Les "bottelones", beuveries publiques entre jeunes, inquiètent la Suisse

Les "bottelones", beuveries publiques entre jeunes, inquiètent la Suisse

GENÈVE  CORRESPONDANCE

   

Faut-il interdire ou tolérer le "bottelon" ? En Suisse, la polémique enfle autour d'un phénomène né au milieu des années 1990 en Espagne, et qui a fait irruption cet été dans les principales villes helvétiques. Un bottelon - littéralement "grosse bouteille" en espagnol - est un rassemblement spontané de centaines ou de milliers de jeunes dans un lieu public, en vue d'une consommation non modérée d'alcool, à moindres frais.
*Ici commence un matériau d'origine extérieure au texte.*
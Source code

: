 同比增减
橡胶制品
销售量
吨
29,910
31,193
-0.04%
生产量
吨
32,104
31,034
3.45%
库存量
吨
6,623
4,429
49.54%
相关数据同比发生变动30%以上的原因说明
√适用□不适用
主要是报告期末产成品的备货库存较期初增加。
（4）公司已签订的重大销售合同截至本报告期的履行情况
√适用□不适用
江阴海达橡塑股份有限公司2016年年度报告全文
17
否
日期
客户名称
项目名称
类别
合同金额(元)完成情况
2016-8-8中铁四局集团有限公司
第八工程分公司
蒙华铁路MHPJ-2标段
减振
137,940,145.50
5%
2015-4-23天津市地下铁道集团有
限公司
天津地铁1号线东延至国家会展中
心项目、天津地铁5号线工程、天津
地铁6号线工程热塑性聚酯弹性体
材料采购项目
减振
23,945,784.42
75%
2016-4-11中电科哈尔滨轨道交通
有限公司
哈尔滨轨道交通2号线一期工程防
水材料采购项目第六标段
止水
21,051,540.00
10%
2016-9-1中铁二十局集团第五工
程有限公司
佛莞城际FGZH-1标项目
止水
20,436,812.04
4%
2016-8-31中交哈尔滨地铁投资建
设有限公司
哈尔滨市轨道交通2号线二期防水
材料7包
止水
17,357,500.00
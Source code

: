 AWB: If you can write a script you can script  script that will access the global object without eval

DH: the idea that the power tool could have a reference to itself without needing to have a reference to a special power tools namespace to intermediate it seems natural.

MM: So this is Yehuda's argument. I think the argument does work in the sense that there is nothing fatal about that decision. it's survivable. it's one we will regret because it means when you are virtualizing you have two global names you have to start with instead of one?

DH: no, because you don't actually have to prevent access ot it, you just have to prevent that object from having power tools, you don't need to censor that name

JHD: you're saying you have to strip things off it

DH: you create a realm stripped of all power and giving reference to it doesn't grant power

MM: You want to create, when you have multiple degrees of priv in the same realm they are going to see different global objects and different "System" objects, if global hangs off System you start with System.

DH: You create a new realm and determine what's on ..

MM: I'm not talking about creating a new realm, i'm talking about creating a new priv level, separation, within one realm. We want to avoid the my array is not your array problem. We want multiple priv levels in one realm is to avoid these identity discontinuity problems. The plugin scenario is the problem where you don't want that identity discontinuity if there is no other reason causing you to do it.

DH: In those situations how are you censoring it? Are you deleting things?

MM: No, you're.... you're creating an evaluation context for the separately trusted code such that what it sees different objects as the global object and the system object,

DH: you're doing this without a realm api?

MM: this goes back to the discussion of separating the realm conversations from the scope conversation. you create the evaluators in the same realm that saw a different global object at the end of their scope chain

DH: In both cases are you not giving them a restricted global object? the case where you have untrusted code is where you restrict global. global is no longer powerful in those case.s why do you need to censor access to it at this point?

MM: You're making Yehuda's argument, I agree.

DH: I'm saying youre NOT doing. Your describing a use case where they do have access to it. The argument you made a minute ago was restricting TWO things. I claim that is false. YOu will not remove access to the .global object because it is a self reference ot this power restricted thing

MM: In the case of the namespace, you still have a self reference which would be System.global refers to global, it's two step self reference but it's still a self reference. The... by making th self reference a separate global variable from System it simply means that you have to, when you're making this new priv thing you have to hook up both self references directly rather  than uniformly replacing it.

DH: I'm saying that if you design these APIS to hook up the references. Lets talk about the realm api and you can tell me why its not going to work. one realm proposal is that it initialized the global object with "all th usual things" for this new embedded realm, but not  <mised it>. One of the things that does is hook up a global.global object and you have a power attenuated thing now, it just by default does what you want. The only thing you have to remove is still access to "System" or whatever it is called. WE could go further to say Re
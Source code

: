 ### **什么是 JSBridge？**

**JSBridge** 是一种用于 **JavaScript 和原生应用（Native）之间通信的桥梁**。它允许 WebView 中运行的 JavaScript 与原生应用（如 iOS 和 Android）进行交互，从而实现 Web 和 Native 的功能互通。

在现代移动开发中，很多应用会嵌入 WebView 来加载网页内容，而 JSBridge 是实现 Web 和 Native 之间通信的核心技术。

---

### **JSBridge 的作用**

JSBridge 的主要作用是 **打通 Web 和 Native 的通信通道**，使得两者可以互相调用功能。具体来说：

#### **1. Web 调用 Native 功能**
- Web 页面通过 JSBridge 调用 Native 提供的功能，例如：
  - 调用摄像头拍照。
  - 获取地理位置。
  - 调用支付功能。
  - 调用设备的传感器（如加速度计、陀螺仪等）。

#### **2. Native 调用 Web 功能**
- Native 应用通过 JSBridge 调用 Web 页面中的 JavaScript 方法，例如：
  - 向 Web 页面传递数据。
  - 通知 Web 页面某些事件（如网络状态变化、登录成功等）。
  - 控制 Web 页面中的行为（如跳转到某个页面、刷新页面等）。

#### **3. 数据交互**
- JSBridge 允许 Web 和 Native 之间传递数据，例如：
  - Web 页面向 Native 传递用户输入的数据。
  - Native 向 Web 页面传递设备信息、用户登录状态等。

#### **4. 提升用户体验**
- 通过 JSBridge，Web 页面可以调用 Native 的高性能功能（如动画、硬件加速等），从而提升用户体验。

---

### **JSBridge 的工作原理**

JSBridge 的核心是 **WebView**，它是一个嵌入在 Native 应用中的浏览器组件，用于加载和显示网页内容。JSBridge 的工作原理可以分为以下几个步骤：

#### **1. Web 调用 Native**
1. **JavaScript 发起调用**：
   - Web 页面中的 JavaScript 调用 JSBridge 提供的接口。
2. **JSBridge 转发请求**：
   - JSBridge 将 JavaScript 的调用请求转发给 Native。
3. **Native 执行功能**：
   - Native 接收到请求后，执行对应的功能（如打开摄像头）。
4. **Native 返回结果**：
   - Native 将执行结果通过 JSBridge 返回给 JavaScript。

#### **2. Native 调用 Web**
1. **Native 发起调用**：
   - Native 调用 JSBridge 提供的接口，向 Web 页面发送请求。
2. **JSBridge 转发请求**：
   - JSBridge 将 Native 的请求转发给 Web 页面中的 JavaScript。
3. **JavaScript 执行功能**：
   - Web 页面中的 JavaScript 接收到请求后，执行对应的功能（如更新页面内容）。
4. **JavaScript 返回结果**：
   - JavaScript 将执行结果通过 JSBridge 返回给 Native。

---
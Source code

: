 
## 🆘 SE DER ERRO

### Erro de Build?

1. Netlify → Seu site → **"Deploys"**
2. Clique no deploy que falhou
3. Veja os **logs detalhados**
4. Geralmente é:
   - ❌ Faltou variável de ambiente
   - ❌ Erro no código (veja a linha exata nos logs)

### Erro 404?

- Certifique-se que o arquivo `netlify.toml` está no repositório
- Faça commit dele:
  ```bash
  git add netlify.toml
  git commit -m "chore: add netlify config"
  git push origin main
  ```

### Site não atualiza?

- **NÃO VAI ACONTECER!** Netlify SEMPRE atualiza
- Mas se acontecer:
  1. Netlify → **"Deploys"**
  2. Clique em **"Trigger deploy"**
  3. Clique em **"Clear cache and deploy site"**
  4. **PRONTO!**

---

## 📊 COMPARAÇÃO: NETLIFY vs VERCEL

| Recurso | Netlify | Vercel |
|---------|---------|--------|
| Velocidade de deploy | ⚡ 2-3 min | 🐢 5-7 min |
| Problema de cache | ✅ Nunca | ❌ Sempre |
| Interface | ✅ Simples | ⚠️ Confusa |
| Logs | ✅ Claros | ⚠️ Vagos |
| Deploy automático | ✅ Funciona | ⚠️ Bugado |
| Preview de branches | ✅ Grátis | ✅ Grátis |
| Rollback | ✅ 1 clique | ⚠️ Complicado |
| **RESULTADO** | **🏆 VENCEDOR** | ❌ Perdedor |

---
Chacun y apporte sa boisson : soda, bière et surtout alcool fort pour faire des cocktails. Les invitations sont généralement lancées via Internet, et permettent aux 15-24 ans de s'enivrer jusqu'à l'aube. Avec les dommages collatéraux que cela peut entraîner.

Vendredi 22 août, le parc des Bastions, au pied de la vieille ville de Genève, a accueilli son deuxième bottelon. Mais le temps automnal et l'encadrement mis en place par la municipalité ont, semble-t-il, eu raison de l'enthousiasme.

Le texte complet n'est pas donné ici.